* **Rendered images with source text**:
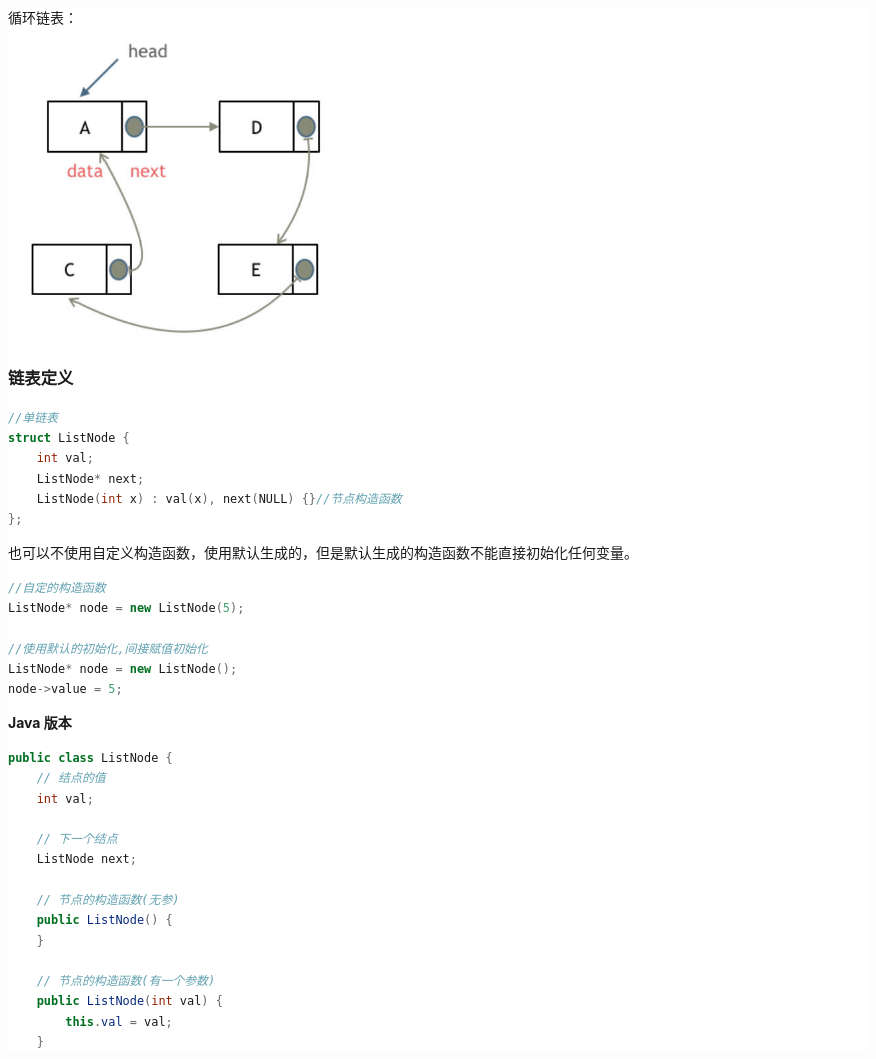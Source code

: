 循环链表：

<img src="image\28.jpg" alt="28" style="zoom:67%;" />

### 链表定义

```c++
//单链表
struct ListNode {
    int val;
    ListNode* next;
    ListNode(int x) : val(x), next(NULL) {}//节点构造函数
};
```

也可以不使用自定义构造函数，使用默认生成的，但是默认生成的构造函数不能直接初始化任何变量。

```c++
//自定的构造函数
ListNode* node = new ListNode(5);

//使用默认的初始化,间接赋值初始化
ListNode* node = new ListNode();
node->value = 5;
```

**Java 版本**

```java
public class ListNode {
    // 结点的值
    int val;

    // 下一个结点
    ListNode next;

    // 节点的构造函数(无参)
    public ListNode() {
    }

    // 节点的构造函数(有一个参数)
    public ListNode(int val) {
        this.val = val;
    }
```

* **TASK DIRECTIONS**: Filter the entries above down to the lines that contain "ListNode".

* **ANSWER AREA**:
struct ListNode {
    ListNode* next;
    ListNode(int x) : val(x), next(NULL) {}//节点构造函数
ListNode* node = new ListNode(5);
ListNode* node = new ListNode();
public class ListNode {
    ListNode next;
    public ListNode() {
    public ListNode(int val) {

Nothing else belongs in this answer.